La Segunda Generación pide de sí misma un proceso orgánico, una formación. Allí, pues, donde se ofrece una formación cristiana más o menos integral, sin duda se encuentran cristianos de segunda generación. Este es —o debería siempre ser— ante todo el caso en los Monasterios, Seminarios y en las Casas de Formación de los Institutos de Vida Consagrada. También es lo que sucede en ESPAC; los Seminarios de Crecimiento de la Renovación Carismática; los Cenáculos del P. Lootens; la Escuela de la Palabra del P. Humberto Silva; los Cursos a Distancia de la Editorial Sinfronteras (PP. Combonianos); el itinerario posterior a las catequesis iniciales en el Camino Neocatecumenal; y otros. En otro sentido, los Cursos Libres de Teología e incluso la formación universitaria del tipo “Filosofía y Ciencias Religiosas”, tienen un poco este carácter de Segunda Generación.

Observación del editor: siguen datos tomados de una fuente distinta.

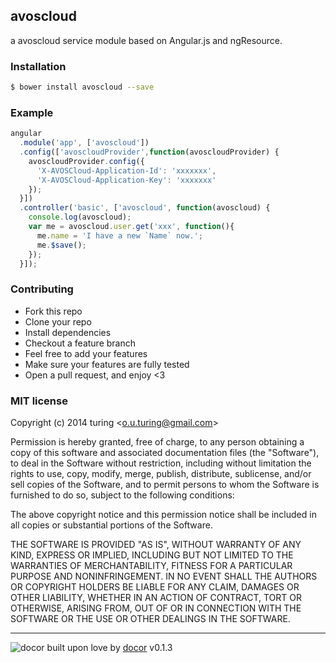 ## avoscloud

a avoscloud service module based on Angular.js and ngResource.

### Installation
```bash
$ bower install avoscloud --save
```

### Example
```javascript
angular
  .module('app', ['avoscloud'])
  .config(['avoscloudProvider',function(avoscloudProvider) {
    avoscloudProvider.config({
      'X-AVOSCloud-Application-Id': 'xxxxxxx',
      'X-AVOSCloud-Application-Key': 'xxxxxxx'
    });
  }])
  .controller('basic', ['avoscloud', function(avoscloud) {
    console.log(avoscloud);
    var me = avoscloud.user.get('xxx', function(){
      me.name = 'I have a new `Name` now.';
      me.$save();
    });
  }]);
```

### Contributing
- Fork this repo
- Clone your repo
- Install dependencies
- Checkout a feature branch
- Feel free to add your features
- Make sure your features are fully tested
- Open a pull request, and enjoy <3

### MIT license
Copyright (c) 2014 turing &lt;o.u.turing@gmail.com&gt;

Permission is hereby granted, free of charge, to any person obtaining a copy
of this software and associated documentation files (the &quot;Software&quot;), to deal
in the Software without restriction, including without limitation the rights
to use, copy, modify, merge, publish, distribute, sublicense, and/or sell
copies of the Software, and to permit persons to whom the Software is
furnished to do so, subject to the following conditions:

The above copyright notice and this permission notice shall be included in
all copies or substantial portions of the Software.

THE SOFTWARE IS PROVIDED &quot;AS IS&quot;, WITHOUT WARRANTY OF ANY KIND, EXPRESS OR
IMPLIED, INCLUDING BUT NOT LIMITED TO THE WARRANTIES OF MERCHANTABILITY,
FITNESS FOR A PARTICULAR PURPOSE AND NONINFRINGEMENT. IN NO EVENT SHALL THE
AUTHORS OR COPYRIGHT HOLDERS BE LIABLE FOR ANY CLAIM, DAMAGES OR OTHER
LIABILITY, WHETHER IN AN ACTION OF CONTRACT, TORT OR OTHERWISE, ARISING FROM,
OUT OF OR IN CONNECTION WITH THE SOFTWARE OR THE USE OR OTHER DEALINGS IN
THE SOFTWARE.

---
![docor](https://cdn1.iconfinder.com/data/icons/windows8_icons_iconpharm/26/doctor.png)
built upon love by [docor](https://github.com/turingou/docor.git) v0.1.3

Si en la Primera Generación la primacía la tenía la emoción, en esta Segunda Generación, la experiencia representativa es el compromiso en la esperanza. “Compromiso” es una palabra que, según su uso actual, describe bien el anhelo que cruza toda esta etapa. La persona quiere ser lo que antes creía que era, y por ello echa mano de su entendimiento y de su voluntad activa. Según su cultura, carácter y formación, priman la dimensión penitencial-purgativa, la ascético-virtuosa o la propiamente intelectual.

Por ello mismo, le preocupa mucho saber si está avanzando o está retrocediendo. De la ingenua confianza inicial ahora pasa a la desconfianza casi radical sobre sus propias sensaciones. Puede incluso llegar a defenderse de sentir, por ejemplo mediante la racionalización, la burla o una especie de “huida al mundo”. Intenta ser realista y asegurar resultados en sí mismo y en lo que hace. En el fondo, a nada teme tanto como a sí mismo; es decir, a su capacidad de engañarse; fallar o “patinar” sin avanzar.

La idea de santidad de una persona así es la santidad del obrero, que siente que hay que trabajar mucho: en sí mismo y en obras apostólicas. Para sí desea alcanzar armonía y equilibrio que consoliden lo ya vivido; para las obras espera resultados que construyan un ambiente en el que se conserven esa armonía y ese equilibrio. La duración de esta etapa es difícilmente menor de unos siete años. Es la cifra que por cierto alude al tiempo típico de la formación institucional para el sacramento del Orden. Porque la Iglesia querría que sus sacerdotes fueran todos gente de Tercera Generación.